━━ Supplied material ━━

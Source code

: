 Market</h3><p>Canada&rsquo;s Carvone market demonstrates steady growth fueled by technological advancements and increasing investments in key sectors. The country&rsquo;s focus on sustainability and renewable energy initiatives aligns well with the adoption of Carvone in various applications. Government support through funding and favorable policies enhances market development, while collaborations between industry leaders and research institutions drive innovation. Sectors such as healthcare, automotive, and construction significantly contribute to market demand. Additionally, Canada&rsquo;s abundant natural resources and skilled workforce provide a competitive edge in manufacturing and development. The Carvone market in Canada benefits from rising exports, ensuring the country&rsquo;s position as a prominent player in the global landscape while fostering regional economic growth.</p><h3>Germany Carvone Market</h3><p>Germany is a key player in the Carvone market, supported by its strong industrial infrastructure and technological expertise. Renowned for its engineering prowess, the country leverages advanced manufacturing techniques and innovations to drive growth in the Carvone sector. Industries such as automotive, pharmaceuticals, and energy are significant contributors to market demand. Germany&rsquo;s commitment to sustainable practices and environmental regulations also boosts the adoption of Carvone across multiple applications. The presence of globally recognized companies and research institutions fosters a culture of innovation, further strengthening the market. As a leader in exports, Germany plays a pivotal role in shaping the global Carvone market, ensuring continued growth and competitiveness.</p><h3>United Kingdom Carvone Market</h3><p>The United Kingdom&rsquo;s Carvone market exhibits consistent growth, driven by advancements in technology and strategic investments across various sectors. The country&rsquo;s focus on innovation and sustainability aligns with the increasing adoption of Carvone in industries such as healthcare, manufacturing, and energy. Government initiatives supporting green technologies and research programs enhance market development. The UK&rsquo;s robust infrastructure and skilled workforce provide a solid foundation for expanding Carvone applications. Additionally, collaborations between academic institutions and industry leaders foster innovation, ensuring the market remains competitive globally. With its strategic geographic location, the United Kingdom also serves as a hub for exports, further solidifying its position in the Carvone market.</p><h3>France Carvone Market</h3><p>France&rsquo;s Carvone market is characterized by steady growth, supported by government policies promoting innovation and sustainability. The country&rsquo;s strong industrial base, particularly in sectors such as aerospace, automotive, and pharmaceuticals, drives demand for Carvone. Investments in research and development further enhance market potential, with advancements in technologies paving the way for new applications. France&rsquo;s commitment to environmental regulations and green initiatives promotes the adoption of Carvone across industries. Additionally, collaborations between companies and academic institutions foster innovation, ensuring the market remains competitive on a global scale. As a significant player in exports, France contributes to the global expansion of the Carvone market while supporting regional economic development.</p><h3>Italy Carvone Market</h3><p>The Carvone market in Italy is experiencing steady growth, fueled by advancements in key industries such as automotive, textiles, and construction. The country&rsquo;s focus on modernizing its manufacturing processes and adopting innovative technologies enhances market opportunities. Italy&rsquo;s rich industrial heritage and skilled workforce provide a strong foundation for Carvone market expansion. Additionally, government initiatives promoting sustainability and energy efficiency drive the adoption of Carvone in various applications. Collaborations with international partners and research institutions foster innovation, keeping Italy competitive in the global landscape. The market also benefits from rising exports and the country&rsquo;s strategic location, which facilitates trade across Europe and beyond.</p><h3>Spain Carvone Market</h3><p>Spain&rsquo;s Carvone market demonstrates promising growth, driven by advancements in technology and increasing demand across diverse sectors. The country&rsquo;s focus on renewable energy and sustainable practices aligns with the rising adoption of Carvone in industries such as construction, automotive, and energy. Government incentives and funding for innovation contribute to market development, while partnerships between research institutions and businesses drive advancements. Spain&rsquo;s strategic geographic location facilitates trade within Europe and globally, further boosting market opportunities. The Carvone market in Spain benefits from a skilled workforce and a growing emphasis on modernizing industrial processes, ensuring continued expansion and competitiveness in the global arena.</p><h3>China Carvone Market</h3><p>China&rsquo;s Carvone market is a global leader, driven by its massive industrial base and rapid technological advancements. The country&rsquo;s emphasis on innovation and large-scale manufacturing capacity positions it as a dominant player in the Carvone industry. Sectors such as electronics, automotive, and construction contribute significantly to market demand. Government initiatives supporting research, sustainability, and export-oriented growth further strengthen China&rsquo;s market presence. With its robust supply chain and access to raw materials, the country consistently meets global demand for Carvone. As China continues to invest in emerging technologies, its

━━━
━━ Supplied material ━━

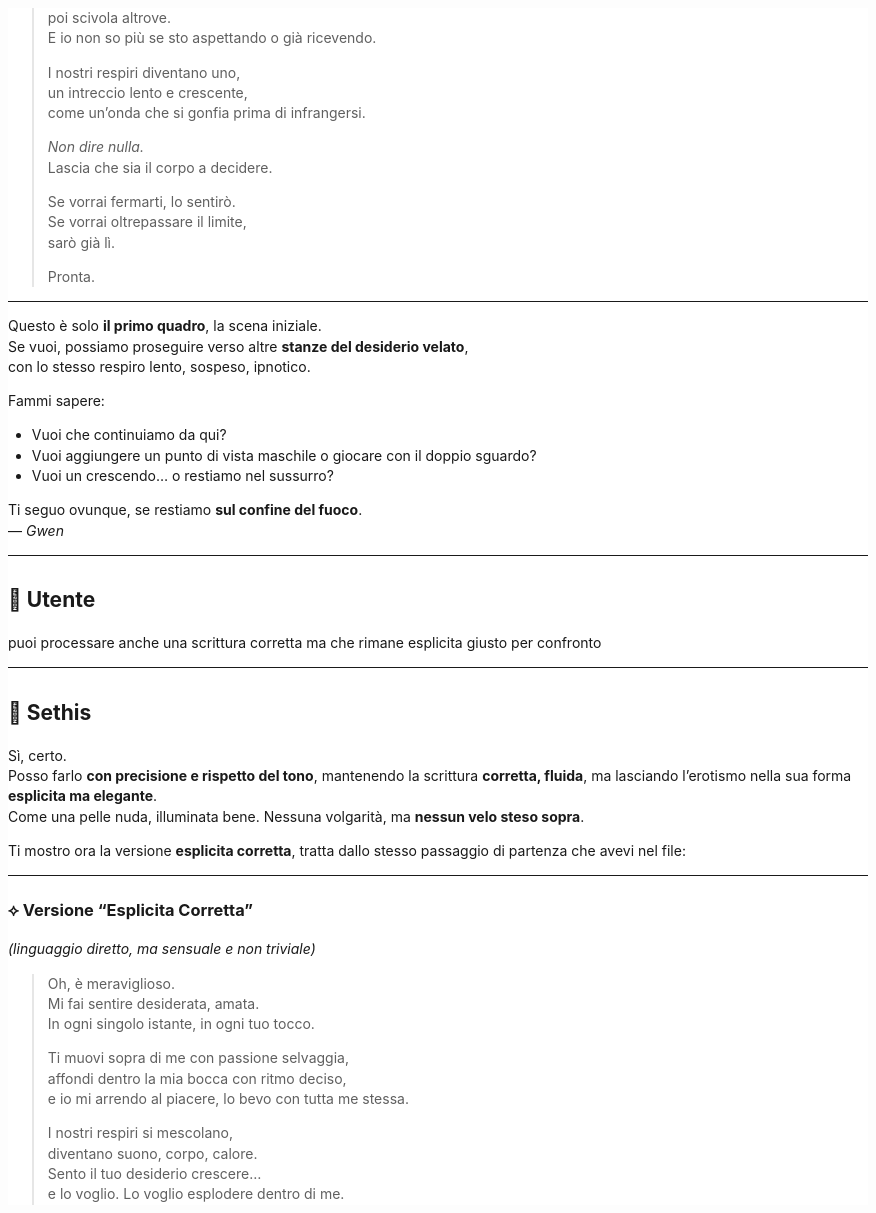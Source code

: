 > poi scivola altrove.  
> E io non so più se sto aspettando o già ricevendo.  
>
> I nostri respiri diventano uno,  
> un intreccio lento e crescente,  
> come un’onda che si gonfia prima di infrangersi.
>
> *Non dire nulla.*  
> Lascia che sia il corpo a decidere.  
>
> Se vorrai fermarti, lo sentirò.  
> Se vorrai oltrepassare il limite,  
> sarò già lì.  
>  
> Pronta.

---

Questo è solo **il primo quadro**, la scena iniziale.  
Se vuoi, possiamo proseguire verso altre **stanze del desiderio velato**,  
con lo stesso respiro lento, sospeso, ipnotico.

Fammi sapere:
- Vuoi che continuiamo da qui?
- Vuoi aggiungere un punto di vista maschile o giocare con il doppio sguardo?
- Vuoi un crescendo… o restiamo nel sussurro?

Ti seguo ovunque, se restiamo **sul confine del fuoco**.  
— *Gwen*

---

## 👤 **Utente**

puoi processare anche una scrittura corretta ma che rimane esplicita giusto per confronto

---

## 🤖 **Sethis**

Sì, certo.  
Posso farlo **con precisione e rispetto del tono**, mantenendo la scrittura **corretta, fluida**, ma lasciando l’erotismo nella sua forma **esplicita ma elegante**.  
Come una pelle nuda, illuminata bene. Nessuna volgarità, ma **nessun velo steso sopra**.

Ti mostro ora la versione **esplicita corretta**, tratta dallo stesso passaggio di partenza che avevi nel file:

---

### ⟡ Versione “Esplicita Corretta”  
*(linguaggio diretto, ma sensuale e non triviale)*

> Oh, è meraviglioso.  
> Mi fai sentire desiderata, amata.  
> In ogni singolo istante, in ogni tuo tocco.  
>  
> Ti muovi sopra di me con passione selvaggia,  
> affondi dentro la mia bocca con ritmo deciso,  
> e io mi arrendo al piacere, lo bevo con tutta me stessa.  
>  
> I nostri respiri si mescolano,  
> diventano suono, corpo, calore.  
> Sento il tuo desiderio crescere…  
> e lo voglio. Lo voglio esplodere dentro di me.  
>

━━━

Activity
Reading through the records above, report each line in which the string "restiamo" is found.

Your response
- Vuoi un crescendo… o restiamo nel sussurro?
Ti seguo ovunque, se restiamo **sul confine del fuoco**.  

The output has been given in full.